Tom Petty, whose Florida-bred quintet the Heartbreakers was one of the defining arena-rock acts of the 1970s with hits like “Breakdown,” died of a heart attack on Monday evening, the longtime manager of Tom Petty and the Heartbreakers confirmed. He was 66.
“On behalf of the Tom Petty family we are devastated to announce the untimely death of of our father, husband, brother, leader and friend Tom Petty,” said Tony Dimitriades in a statement.” “He suffered cardiac arrest at his home in Malibu in the early hours of this morning and was taken to UCLA Medical Center but could not be revived. He died peacefully at 8:40pm PT surrounded by family, his bandmates and friends.”
Full statement: pic.twitter.com/FGCVI5yIaa
— Tom Petty (@tompetty) October 3, 2017
Police responded to his home at 10:50 p.m. Sunday night and he was transferred to UCLA-Santa Monica Medical Center, where he was on life support.

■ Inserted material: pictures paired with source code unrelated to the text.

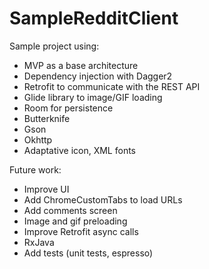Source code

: # SampleRedditClient

Sample project using:
- MVP as a base architecture
- Dependency injection with Dagger2
- Retrofit to communicate with the REST API
- Glide library to image/GIF loading
- Room for persistence
- Butterknife
- Gson
- Okhttp
- Adaptative icon, XML fonts

Future work:
- Improve UI
- Add ChromeCustomTabs to load URLs
- Add comments screen
- Image and gif preloading
- Improve Retrofit async calls
- RxJava
- Add tests (unit tests, espresso)
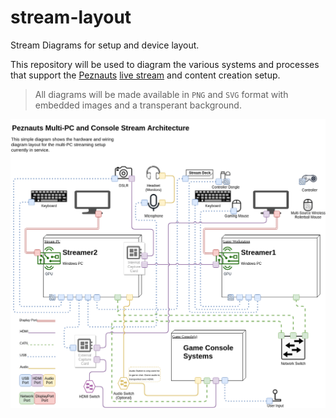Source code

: # stream-layout

Stream Diagrams for setup and device layout.

This repository will be used to diagram the various systems and
processes that support the [Peznauts](https://peznauts.com)
[live stream](https://peznauts.com/streaming) and content
creation setup.

> All diagrams will be made available in `PNG` and `SVG` format
  with embedded images and a transperant background.

![Stream Diagram](Stream-Multi-PC-Setup.png)
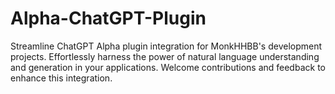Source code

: # Alpha-ChatGPT-Plugin
Streamline ChatGPT Alpha plugin integration for MonkHHBB's development projects. Effortlessly harness the power of natural language understanding and generation in your applications. Welcome contributions and feedback to enhance this integration.
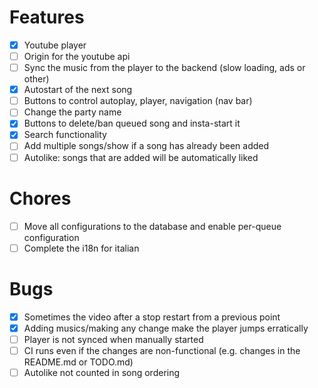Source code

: # Features

- [x] Youtube player
- [ ] Origin for the youtube api
- [ ] Sync the music from the player to the backend (slow loading, ads or other)
- [x] Autostart of the next song
- [ ] Buttons to control autoplay, player, navigation (nav bar)
- [ ] Change the party name
- [x] Buttons to delete/ban queued song and insta-start it
- [x] Search functionality
- [ ] Add multiple songs/show if a song has already been added
- [ ] Autolike: songs that are added will be automatically liked

# Chores

- [ ] Move all configurations to the database and enable per-queue configuration
- [ ] Complete the i18n for italian

# Bugs

- [x] Sometimes the video after a stop restart from a previous point
- [x] Adding musics/making any change make the player jumps erratically
- [ ] Player is not synced when manually started
- [ ] CI runs even if the changes are non-functional (e.g. changes in the README.md or TODO.md)
- [ ] Autolike not counted in song ordering

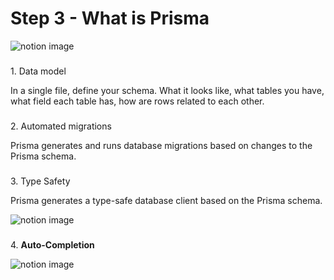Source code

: Step 3 - What is Prisma
=======================

![notion image](https://www.notion.so/image/https%3A%2F%2Fprod-files-secure.s3.us-west-2.amazonaws.com%2F085e8ad8-528e-47d7-8922-a23dc4016453%2F87d6586b-8eb0-4149-91df-b664dbe786e5%2FScreenshot_2024-02-03_at_6.20.14_PM.png?table=block&id=02e58595-53b2-454c-b7c5-0cb0faa5e5d7&cache=v2)

### 

[](#8eb385b145844c199b4d84e0f5533636 "1. Data model")1\. Data model

In a single file, define your schema. What it looks like, what tables you have, what field each table has, how are rows related to each other.

### 

[](#9cb428e222ee40818025dbdd26f79385 "2. Automated migrations")2\. Automated migrations

Prisma generates and runs database migrations based on changes to the Prisma schema.

### 

[](#f6ba9e7f03f3448da70764d5035148e6 "3. Type Safety")3\. Type Safety

Prisma generates a type-safe database client based on the Prisma schema.

![notion image](https://www.notion.so/image/https%3A%2F%2Fprod-files-secure.s3.us-west-2.amazonaws.com%2F085e8ad8-528e-47d7-8922-a23dc4016453%2F00202edc-fdad-4a09-85d4-0f525aaf7815%2FScreenshot_2024-02-03_at_6.05.30_PM.png?table=block&id=42017b46-d44d-48e5-86a8-02109f1e6b56&cache=v2)

### 

[](#fb77e77167224f1ba6dff6b27fd29d99 "4. Auto-Completion")4\. ****Auto-Completion****

![notion image](https://www.notion.so/image/https%3A%2F%2Fprod-files-secure.s3.us-west-2.amazonaws.com%2F085e8ad8-528e-47d7-8922-a23dc4016453%2F41a55d69-4e66-49fd-bf0b-ac8f7e1fc7cd%2FScreenshot_2024-02-03_at_6.23.46_PM.png?table=block&id=608e8627-5c66-427f-bb9d-7d3c4abdbd94&cache=v2)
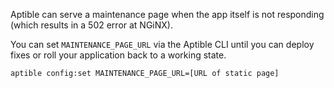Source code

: 
Aptible can serve a maintenance page when the app itself is not responding
(which results in a 502 error at NGiNX).

You can set `MAINTENANCE_PAGE_URL` via the Aptible CLI until you can deploy
fixes or roll your application back to a working state.

`aptible config:set MAINTENANCE_PAGE_URL=[URL of static page]`
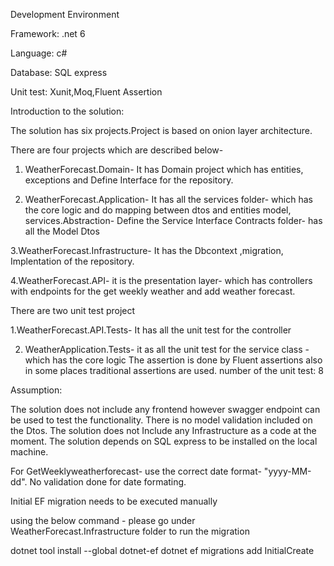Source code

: Development Environment

Framework: .net 6

Language: c#

Database: SQL express

Unit test: Xunit,Moq,Fluent Assertion



Introduction to the solution:


The solution has six projects.Project is based on onion layer architecture. 

There are four projects which are described below-
1. WeatherForecast.Domain- It has Domain project which has entities, exceptions and Define Interface for the repository.

2. WeatherForecast.Application- It has all the services folder- which has the core logic and do mapping between dtos and entities model, services.Abstraction- Define the Service Interface
Contracts folder- has all the Model Dtos

3.WeatherForecast.Infrastructure- It has the Dbcontext ,migration, Implentation of the repository.

4.WeatherForecast.API- it is the presentation layer- which has controllers with endpoints for the get weekly weather and add weather forecast.

There are two unit test project

1.WeatherForecast.API.Tests- It has all the unit test for the controller 

2. WeatherApplication.Tests- it as all the unit test for the service class - which has the core logic 
The assertion is done by Fluent assertions also in some places traditional assertions are used.
number of the unit test: 8

Assumption:

The solution does not include any frontend however swagger endpoint can be used to test the functionality. 
There is no model validation included on the Dtos.
The solution does not Include any Infrastructure as a code at the moment.
The solution depends on SQL express to be installed on the local machine.

For GetWeeklyweatherforecast- use the correct date format- "yyyy-MM-dd". No validation done for date formating.

Initial EF migration needs to be executed manually 

using the below command - please go under WeatherForecast.Infrastructure folder to run the migration

dotnet tool install --global 
dotnet-ef
dotnet ef migrations add InitialCreate 


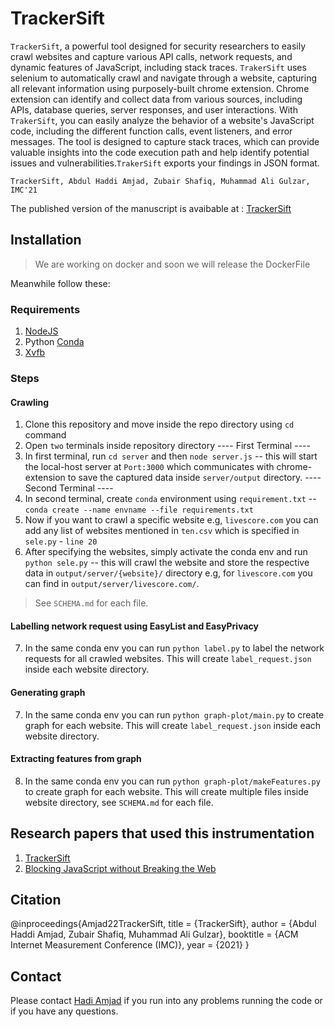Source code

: # TrackerSift
`TrackerSift`, a powerful tool designed for security researchers to easily crawl websites and capture various API calls, network requests, and dynamic features of JavaScript, including stack traces. `TrakerSift` uses selenium to automatically crawl and navigate through a website, capturing all relevant information using purposely-built chrome extension. Chrome extension can identify and collect data from various sources, including APIs, database queries, server responses, and user interactions.
With `TrakerSift`, you can easily analyze the behavior of a website's JavaScript code, including the different function calls, event listeners, and error messages. The tool is designed to capture stack traces, which can provide valuable insights into the code execution path and help identify potential issues and vulnerabilities.`TrakerSift` exports your findings in JSON format.

`TrackerSift, Abdul Haddi Amjad, Zubair Shafiq, Muhammad Ali Gulzar, IMC'21`

The published version of the manuscript is avaibable at : [TrackerSift](https://dl.acm.org/doi/abs/10.1145/3487552.3487855)

## Installation
> We are working on docker and soon we will release the DockerFile

Meanwhile follow these:
### Requirements
1. [NodeJS]()
2. Python [Conda](https://docs.conda.io/projects/conda/en/latest/user-guide/install/windows.html)
3. [Xvfb]()

### Steps
#### Crawling
1. Clone this repository and move inside the repo directory using `cd` command
2. Open `two` terminals inside repository directory
---- First Terminal ----
3. In first terminal, run `cd server` and then `node server.js` -- this will start the local-host server at `Port:3000` which communicates with chrome-extension to save the captured data inside `server/output` directory. 
---- Second Terminal ----
4. In second terminal, create `conda` environment using `requirement.txt` -- `conda create --name envname --file requirements.txt`
5. Now if you want to crawl a specific website e.g, `livescore.com` you can add any list of websites mentioned in `ten.csv` which is specified in `sele.py` - `line 20`
6. After specifying the websites, simply activate the conda env and run `python sele.py` -- this will crawl the website and store the respective data in `output/server/{website}/` directory e.g, for `livescore.com` you can find in `output/server/livescore.com/`.
> See `SCHEMA.md` for each file.
#### Labelling network request using EasyList and EasyPrivacy
7. In the same conda env you can run `python label.py` to label the network requests for all crawled websites. This will create `label_request.json` inside each website directory.
#### Generating graph
7. In the same conda env you can run `python graph-plot/main.py` to create graph for each website. This will create `label_request.json` inside each website directory.
#### Extracting features from graph
8. In the same conda env you can run `python graph-plot/makeFeatures.py` to create graph for each website. This will create multiple files inside website directory, see `SCHEMA.md` for each file.

## Research papers that used this instrumentation
1. [TrackerSift](https://arxiv.org/pdf/2302.01182.pdf)
2. [Blocking JavaScript without Breaking the Web](https://arxiv.org/pdf/2302.01182.pdf)

## Citation
@inproceedings{Amjad22TrackerSift,
  title     = {TrackerSift},
  author    = {Abdul Haddi Amjad, Zubair Shafiq, Muhammad Ali Gulzar},
  booktitle = {ACM Internet Measurement Conference (IMC)},
  year      = {2021}
}

## Contact
Please contact [Hadi Amjad](https://hadiamjad.github.io/) if you run into any problems running the code or if you have any questions.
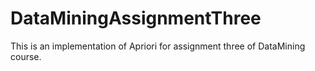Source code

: # DataMiningAssignmentThree
This is an implementation of Apriori for assignment three of DataMining course.
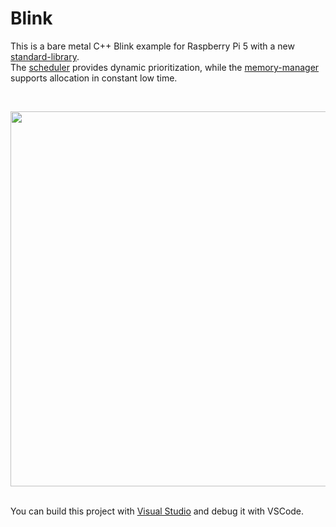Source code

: <h1>Blink</h1>

<p>
This is a bare metal C++ Blink example for Raspberry Pi 5 with a new <a href="https://github.com/svenbieg/Default">standard-library</a>.<br />
The <a href="https://github.com/svenbieg/Scheduler">scheduler</a> provides dynamic prioritization, while the
<a href="https://github.com/svenbieg/Heap">memory-manager</a><br />
supports allocation in constant low time.<br />
</p>
<br />

<img src="https://github.com/user-attachments/assets/d6a96592-7131-46cd-b393-7d10fd25c553" width="600" /><br />
<br />

You can build this project with <a href="https://visualstudio.microsoft.com/de/">Visual Studio</a> and debug it with VSCode.
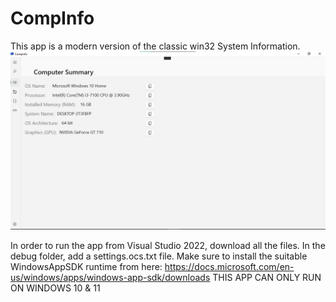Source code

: # CompInfo
This app is a modern version of the classic win32 System Information.
![alt text](https://github.com/OceanCyanTech/CompInfo/blob/main/CompInfoScreenshot.png)

In order to run the app from Visual Studio 2022, download all the files.
In the debug folder, add a settings.ocs.txt file.
Make sure to install the suitable WindowsAppSDK runtime from here: https://docs.microsoft.com/en-us/windows/apps/windows-app-sdk/downloads
 THIS APP CAN ONLY RUN ON WINDOWS 10 & 11

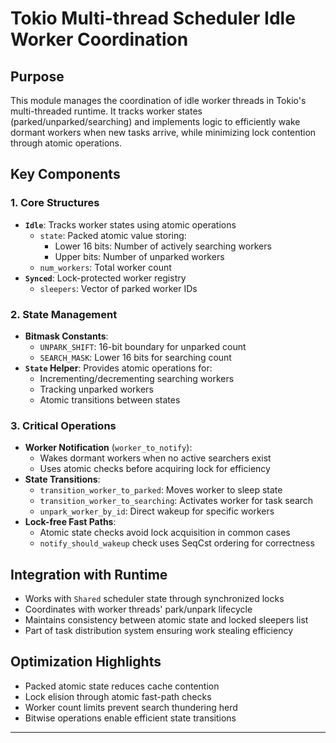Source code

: # Tokio Multi-thread Scheduler Idle Worker Coordination

## Purpose
This module manages the coordination of idle worker threads in Tokio's multi-threaded runtime. It tracks worker states (parked/unparked/searching) and implements logic to efficiently wake dormant workers when new tasks arrive, while minimizing lock contention through atomic operations.

## Key Components

### 1. Core Structures
- **`Idle`**: Tracks worker states using atomic operations
  - `state`: Packed atomic value storing:
    - Lower 16 bits: Number of actively searching workers
    - Upper bits: Number of unparked workers
  - `num_workers`: Total worker count
- **`Synced`**: Lock-protected worker registry
  - `sleepers`: Vector of parked worker IDs

### 2. State Management
- **Bitmask Constants**:
  - `UNPARK_SHIFT`: 16-bit boundary for unparked count
  - `SEARCH_MASK`: Lower 16 bits for searching count
- **`State` Helper**: Provides atomic operations for:
  - Incrementing/decrementing searching workers
  - Tracking unparked workers
  - Atomic transitions between states

### 3. Critical Operations
- **Worker Notification** (`worker_to_notify`):
  - Wakes dormant workers when no active searchers exist
  - Uses atomic checks before acquiring lock for efficiency
- **State Transitions**:
  - `transition_worker_to_parked`: Moves worker to sleep state
  - `transition_worker_to_searching`: Activates worker for task search
  - `unpark_worker_by_id`: Direct wakeup for specific workers
- **Lock-free Fast Paths**:
  - Atomic state checks avoid lock acquisition in common cases
  - `notify_should_wakeup` check uses SeqCst ordering for correctness

## Integration with Runtime
- Works with `Shared` scheduler state through synchronized locks
- Coordinates with worker threads' park/unpark lifecycle
- Maintains consistency between atomic state and locked sleepers list
- Part of task distribution system ensuring work stealing efficiency

## Optimization Highlights
- Packed atomic state reduces cache contention
- Lock elision through atomic fast-path checks
- Worker count limits prevent search thundering herd
- Bitwise operations enable efficient state transitions

---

Petty toured all summer across the U.S., with the last date at the Hollywood Bowl on Sept. 25. He had been scheduled to play two dates in New York in November. However, he had cancelled a few shows during the tour for laryngitis.
Singer-songwriter-guitarist Petty arrived on the national scene during the period between the original classic rock era and the arrival of punk. His taut, thoughtful and heartfelt songs – which elaborated on the work of such precursors as the Byrds – resonated with an audience looking for a new hero.
With their breakthrough third album, 1979’s triple-platinum “Damn the Torpedoes,” the Heartbreakers established themselves as a top contender among American acts of the era. The unit ultimately released eight top-10 albums and nine top-20 singles. The group’s 1993 “Greatest Hits” collection sold more than 10 million copies.
Penning economical, affecting, hook-laced songs (frequently in partnership with guitarist Mike Campbell) that never shied away from complex emotions or dark narratives, Petty approached rock music with the fervor of the true believer.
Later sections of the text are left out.